# Task brief
Read the entries below and pull out each line with the string "readme".

# Stored items
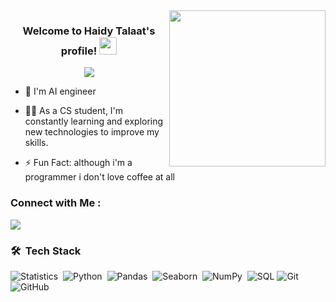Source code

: 
<img width="250" align="right" src="https://c.tenor.com/_DOBjnGspYAAAAAM/code-coding.gif">

<h3 align="center">
  Welcome to Haidy Talaat's profile!
  <img src="https://media.giphy.com/media/hvRJCLFzcasrR4ia7z/giphy.gif" width="28">
</h3>

<!-- Typing SVG by DenverCoder1 - https://github.com/DenverCoder1/readme-typing-svg -->
<p align="center">
  <a href="https://github.com/DenverCoder1/readme-typing-svg"><img src="https://readme-typing-svg.herokuapp.com/?lines=AI%20%20Engineer;Always%20learning%20new%20things&font=Fira%20Code&center=true&width=440&height=45&color=f75c7e&vCenter=true&size=22"></a>
</p> 

- 🏢 I'm AI engineer 
- 👨‍💻 As a CS student, I'm constantly learning and exploring new technologies to improve my skills.

- ⚡ Fun Fact: although i'm a programmer i don't love coffee at all


### Connect with Me :

<a href="https://www.linkedin.com/in/haidytalaat/" target="_blank"><img src="https://img.shields.io/badge/-haidy%20talaat-0077B5?style=for-the-badge&logo=Linkedin&logoColor=white"/></a>

### 🛠 &nbsp;Tech Stack

![Statistics](https://img.shields.io/badge/-Statistics-05122A?style=flat&logo=statistics)&nbsp;
![Python](https://img.shields.io/badge/-Python%20-05122A?style=flat&logo=python)&nbsp;
![Pandas](https://img.shields.io/badge/-Pandas-05122A?style=flat&logo=pandas)&nbsp;
![Seaborn](https://img.shields.io/badge/-Seaborn-05122A?style=flat&logo=seaborn)&nbsp;
![NumPy](https://img.shields.io/badge/-NumPy-05122A?style=flat&logo=numpy)&nbsp;
![SQL](https://img.shields.io/badge/-SQL-05122A?style=flat&logo=sqlite)
![Git](https://img.shields.io/badge/-Git-05122A?style=flat&logo=git)&nbsp;
![GitHub](https://img.shields.io/badge/-GitHub-05122A?style=flat&logo=github)&nbsp;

# Task output
<!-- Typing SVG by DenverCoder1 - https://github.com/DenverCoder1/readme-typing-svg -->
  <a href="https://github.com/DenverCoder1/readme-typing-svg"><img src="https://readme-typing-svg.herokuapp.com/?lines=AI%20%20Engineer;Always%20learning%20new%20things&font=Fira%20Code&center=true&width=440&height=45&color=f75c7e&vCenter=true&size=22"></a>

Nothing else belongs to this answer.